> _EXERCISE BRIEF_: Below are records; count the lines among them that include the string "serve", and state only the number.

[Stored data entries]
§ §

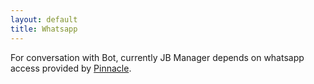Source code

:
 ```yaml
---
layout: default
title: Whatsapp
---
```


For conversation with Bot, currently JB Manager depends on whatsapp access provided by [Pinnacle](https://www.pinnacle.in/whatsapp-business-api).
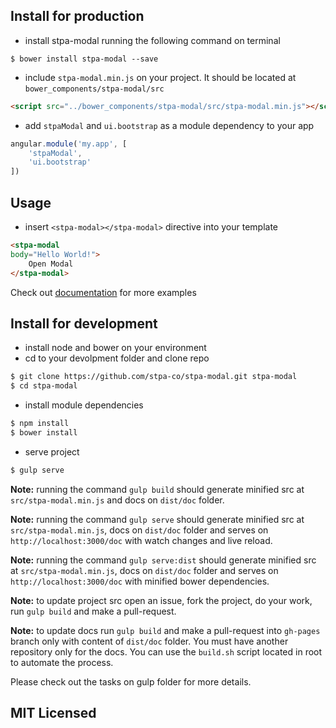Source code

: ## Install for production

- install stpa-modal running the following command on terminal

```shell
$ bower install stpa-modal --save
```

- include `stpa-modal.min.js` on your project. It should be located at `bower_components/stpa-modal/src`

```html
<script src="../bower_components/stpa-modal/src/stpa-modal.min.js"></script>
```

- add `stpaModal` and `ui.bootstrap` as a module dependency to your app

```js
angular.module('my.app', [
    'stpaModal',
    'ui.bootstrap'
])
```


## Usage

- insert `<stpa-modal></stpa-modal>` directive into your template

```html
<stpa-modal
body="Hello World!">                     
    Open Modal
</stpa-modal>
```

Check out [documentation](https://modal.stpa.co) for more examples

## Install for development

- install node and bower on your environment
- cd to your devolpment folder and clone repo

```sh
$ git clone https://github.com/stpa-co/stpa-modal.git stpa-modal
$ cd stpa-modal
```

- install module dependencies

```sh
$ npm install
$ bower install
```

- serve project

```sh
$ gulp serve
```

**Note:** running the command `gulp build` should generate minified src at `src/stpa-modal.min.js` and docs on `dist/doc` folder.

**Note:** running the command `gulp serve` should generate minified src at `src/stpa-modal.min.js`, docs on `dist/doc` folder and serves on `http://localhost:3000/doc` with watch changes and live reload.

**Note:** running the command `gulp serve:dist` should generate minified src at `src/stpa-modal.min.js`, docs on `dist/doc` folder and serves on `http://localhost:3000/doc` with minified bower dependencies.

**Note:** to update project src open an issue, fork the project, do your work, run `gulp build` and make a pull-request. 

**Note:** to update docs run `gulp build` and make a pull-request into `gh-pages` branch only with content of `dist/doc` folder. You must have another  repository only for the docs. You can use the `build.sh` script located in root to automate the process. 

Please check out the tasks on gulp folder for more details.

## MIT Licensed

§ §

> _YOUR RESPONSE_: 4